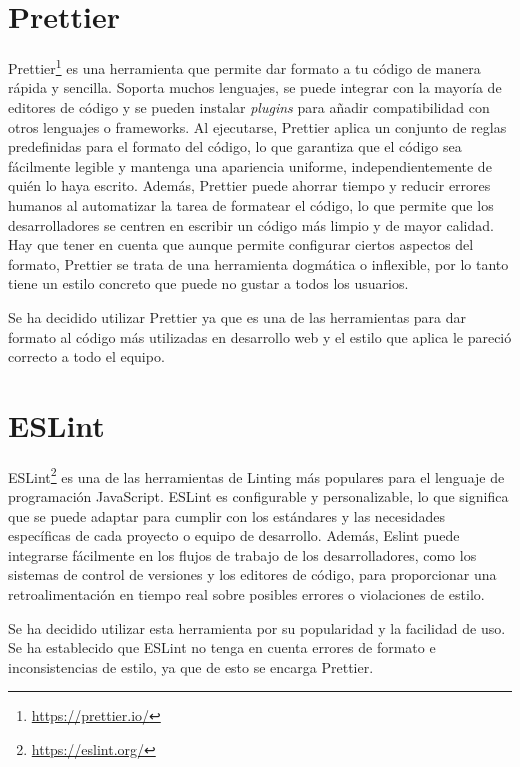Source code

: \section{Prettier}\label{sec:prettier}
Prettier\footnote{\url{https://prettier.io/}} es una herramienta que permite dar formato a tu código de manera rápida y sencilla. Soporta muchos lenguajes, se puede integrar con la mayoría de editores de código y se pueden instalar \textit{plugins} para añadir compatibilidad con otros lenguajes o frameworks. Al ejecutarse, Prettier aplica un conjunto de reglas predefinidas para el formato del código, lo que garantiza que el código sea fácilmente legible y mantenga una apariencia uniforme, independientemente de quién lo haya escrito. Además, Prettier puede ahorrar tiempo y reducir errores humanos al automatizar la tarea de formatear el código, lo que permite que los desarrolladores se centren en escribir un código más limpio y de mayor calidad. Hay que tener en cuenta que aunque permite configurar ciertos aspectos del formato, Prettier se trata de una herramienta dogmática o inflexible, por lo tanto tiene un estilo concreto que puede no gustar a todos los usuarios.

Se ha decidido utilizar Prettier ya que es una de las herramientas para dar formato al código más utilizadas en desarrollo web y el estilo que aplica le pareció correcto a todo el equipo.

\section{ESLint}\label{sec:eslint}
ESLint\footnote{\url{https://eslint.org/}} es una de las herramientas de Linting más populares para el lenguaje de programación JavaScript. ESLint es configurable y personalizable, lo que significa que se puede adaptar para cumplir con los estándares y las necesidades específicas de cada proyecto o equipo de desarrollo. Además, Eslint puede integrarse fácilmente en los flujos de trabajo de los desarrolladores, como los sistemas de control de versiones y los editores de código, para proporcionar una retroalimentación en tiempo real sobre posibles errores o violaciones de estilo.

Se ha decidido utilizar esta herramienta por su popularidad y la facilidad de uso. Se ha establecido que ESLint no tenga en cuenta errores de formato e inconsistencias de estilo, ya que de esto se encarga Prettier.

════════

Exercise objective — Each line from the one containing "violaciones de estilo." down to the last line of the material above is to be transcribed exactly, with nothing else included.

Answer area —
ESLint\footnote{\url{https://eslint.org/}} es una de las herramientas de Linting más populares para el lenguaje de programación JavaScript. ESLint es configurable y personalizable, lo que significa que se puede adaptar para cumplir con los estándares y las necesidades específicas de cada proyecto o equipo de desarrollo. Además, Eslint puede integrarse fácilmente en los flujos de trabajo de los desarrolladores, como los sistemas de control de versiones y los editores de código, para proporcionar una retroalimentación en tiempo real sobre posibles errores o violaciones de estilo.

Se ha decidido utilizar esta herramienta por su popularidad y la facilidad de uso. Se ha establecido que ESLint no tenga en cuenta errores de formato e inconsistencias de estilo, ya que de esto se encarga Prettier.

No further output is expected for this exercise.